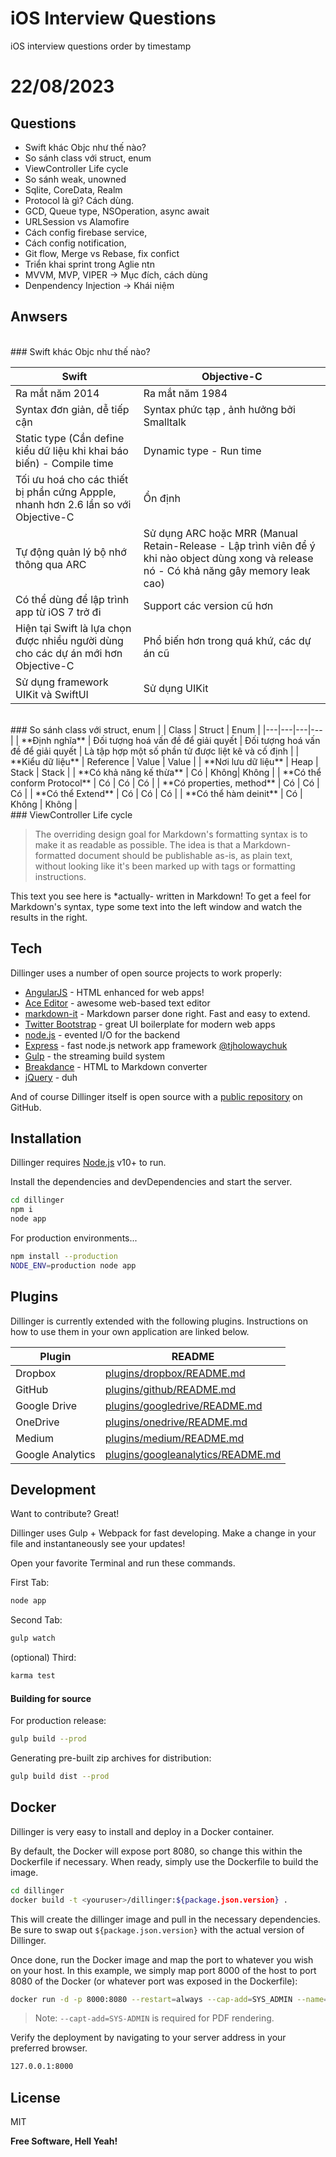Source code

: # iOS Interview Questions

iOS interview questions order by timestamp

# 22/08/2023
## Questions

- Swift khác Objc như thế nào?
- So sánh class với struct, enum
- ViewController Life cycle
- So sánh weak, unowned
- Sqlite, CoreData, Realm
- Protocol là gì? Cách dùng.
- GCD, Queue type, NSOperation, async await
- URLSession vs Alamofire
- Cách config firebase service,
- Cách config notification,
- Git flow, Merge vs Rebase, fix confict
- Triển khai sprint trong Aglie ntn
- MVVM, MVP, VIPER -> Mục đích, cách dùng
- Denpendency Injection -> Khái niệm

## Anwsers
</br>
### Swift khác Objc như thế nào?

| Swift | Objective-C |
| ------ | ------ |
| Ra mắt năm 2014 | Ra mắt năm 1984 |
| Syntax đơn giản, dễ tiếp cận | Syntax phức tạp , ảnh hưởng bởi Smalltalk|
| Static type (Cần define kiểu dữ liệu khi khai báo biến) - Compile time |  Dynamic type - Run time|
| Tối ưu hoá cho các thiết bị phần cứng Appple,  nhanh hơn 2.6 lần so với Objective-C | Ổn định |
| Tự động quản lý bộ nhớ thông qua ARC  | Sử dụng ARC hoặc MRR (Manual Retain-Release -  Lập trình viên để ý khi nào object dùng xong và release nó - Có khả năng gây memory leak cao) |
| Có thể dùng để lập trình app từ iOS 7 trở đi| Support các version cũ hơn |
| Hiện tại Swift là lựa chọn được nhiều người dùng cho các dự án mới hơn Objective-C | Phổ biến hơn trong quá khứ, các dự án cũ | 
|Sử dụng framework UIKit và SwiftUI| Sử dụng UIKit|
</br>
### So sánh class với struct, enum
|  | Class | Struct | Enum |
|---|---|---|---|
| **Định nghĩa** | Đối tượng hoá vấn đề  để giải quyết  |  Đối tượng hoá vấn đề  để giải quyết   | Là tập hợp một số phần tử được liệt kê và cố định |
| **Kiểu dữ liệu** | Reference | Value | Value |
| **Nơi lưu dữ liệu** | Heap | Stack | Stack |
| **Có khả năng kế thừa** | Có | Không| Không |
| **Có thể conform Protocol** | Có | Có | Có |
| **Có properties, method** | Có | Có | Có |
| **Có thể Extend** | Có | Có | Có |
| **Có thể hàm deinit** | Có | Không | Không |
</br>
### ViewController Life cycle

> The overriding design goal for Markdown's
> formatting syntax is to make it as readable
> as possible. The idea is that a
> Markdown-formatted document should be
> publishable as-is, as plain text, without
> looking like it's been marked up with tags
> or formatting instructions.

This text you see here is *actually- written in Markdown! To get a feel
for Markdown's syntax, type some text into the left window and
watch the results in the right.

## Tech

Dillinger uses a number of open source projects to work properly:

- [AngularJS] - HTML enhanced for web apps!
- [Ace Editor] - awesome web-based text editor
- [markdown-it] - Markdown parser done right. Fast and easy to extend.
- [Twitter Bootstrap] - great UI boilerplate for modern web apps
- [node.js] - evented I/O for the backend
- [Express] - fast node.js network app framework [@tjholowaychuk]
- [Gulp] - the streaming build system
- [Breakdance](https://breakdance.github.io/breakdance/) - HTML
to Markdown converter
- [jQuery] - duh

And of course Dillinger itself is open source with a [public repository][dill]
 on GitHub.

## Installation

Dillinger requires [Node.js](https://nodejs.org/) v10+ to run.

Install the dependencies and devDependencies and start the server.

```sh
cd dillinger
npm i
node app
```

For production environments...

```sh
npm install --production
NODE_ENV=production node app
```

## Plugins

Dillinger is currently extended with the following plugins.
Instructions on how to use them in your own application are linked below.

| Plugin | README |
| ------ | ------ |
| Dropbox | [plugins/dropbox/README.md][PlDb] |
| GitHub | [plugins/github/README.md][PlGh] |
| Google Drive | [plugins/googledrive/README.md][PlGd] |
| OneDrive | [plugins/onedrive/README.md][PlOd] |
| Medium | [plugins/medium/README.md][PlMe] |
| Google Analytics | [plugins/googleanalytics/README.md][PlGa] |

## Development

Want to contribute? Great!

Dillinger uses Gulp + Webpack for fast developing.
Make a change in your file and instantaneously see your updates!

Open your favorite Terminal and run these commands.

First Tab:

```sh
node app
```

Second Tab:

```sh
gulp watch
```

(optional) Third:

```sh
karma test
```

#### Building for source

For production release:

```sh
gulp build --prod
```

Generating pre-built zip archives for distribution:

```sh
gulp build dist --prod
```

## Docker

Dillinger is very easy to install and deploy in a Docker container.

By default, the Docker will expose port 8080, so change this within the
Dockerfile if necessary. When ready, simply use the Dockerfile to
build the image.

```sh
cd dillinger
docker build -t <youruser>/dillinger:${package.json.version} .
```

This will create the dillinger image and pull in the necessary dependencies.
Be sure to swap out `${package.json.version}` with the actual
version of Dillinger.

Once done, run the Docker image and map the port to whatever you wish on
your host. In this example, we simply map port 8000 of the host to
port 8080 of the Docker (or whatever port was exposed in the Dockerfile):

```sh
docker run -d -p 8000:8080 --restart=always --cap-add=SYS_ADMIN --name=dillinger <youruser>/dillinger:${package.json.version}
```

> Note: `--capt-add=SYS-ADMIN` is required for PDF rendering.

Verify the deployment by navigating to your server address in
your preferred browser.

```sh
127.0.0.1:8000
```

## License

MIT

**Free Software, Hell Yeah!**

[//]: # (These are reference links used in the body of this note and get stripped out when the markdown processor does its job. There is no need to format nicely because it shouldn't be seen. Thanks SO - http://stackoverflow.com/questions/4823468/store-comments-in-markdown-syntax)

   [dill]: <https://github.com/joemccann/dillinger>
   [git-repo-url]: <https://github.com/joemccann/dillinger.git>
   [john gruber]: <http://daringfireball.net>
   [df1]: <http://daringfireball.net/projects/markdown/>
   [markdown-it]: <https://github.com/markdown-it/markdown-it>
   [Ace Editor]: <http://ace.ajax.org>
   [node.js]: <http://nodejs.org>
   [Twitter Bootstrap]: <http://twitter.github.com/bootstrap/>
   [jQuery]: <http://jquery.com>
   [@tjholowaychuk]: <http://twitter.com/tjholowaychuk>
   [express]: <http://expressjs.com>
   [AngularJS]: <http://angularjs.org>
   [Gulp]: <http://gulpjs.com>

   [PlDb]: <https://github.com/joemccann/dillinger/tree/master/plugins/dropbox/README.md>
   [PlGh]: <https://github.com/joemccann/dillinger/tree/master/plugins/github/README.md>
   [PlGd]: <https://github.com/joemccann/dillinger/tree/master/plugins/googledrive/README.md>
   [PlOd]: <https://github.com/joemccann/dillinger/tree/master/plugins/onedrive/README.md>
   [PlMe]: <https://github.com/joemccann/dillinger/tree/master/plugins/medium/README.md>
   [PlGa]: <https://github.com/RahulHP/dillinger/blob/master/plugins/googleanalytics/README.md>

YOUR INSTRUCTIONS: Scan the material above for "Bootstrap". Copy every line where it appears.

COMPLETED TASK:
- [Twitter Bootstrap] - great UI boilerplate for modern web apps
   [Twitter Bootstrap]: <http://twitter.github.com/bootstrap/>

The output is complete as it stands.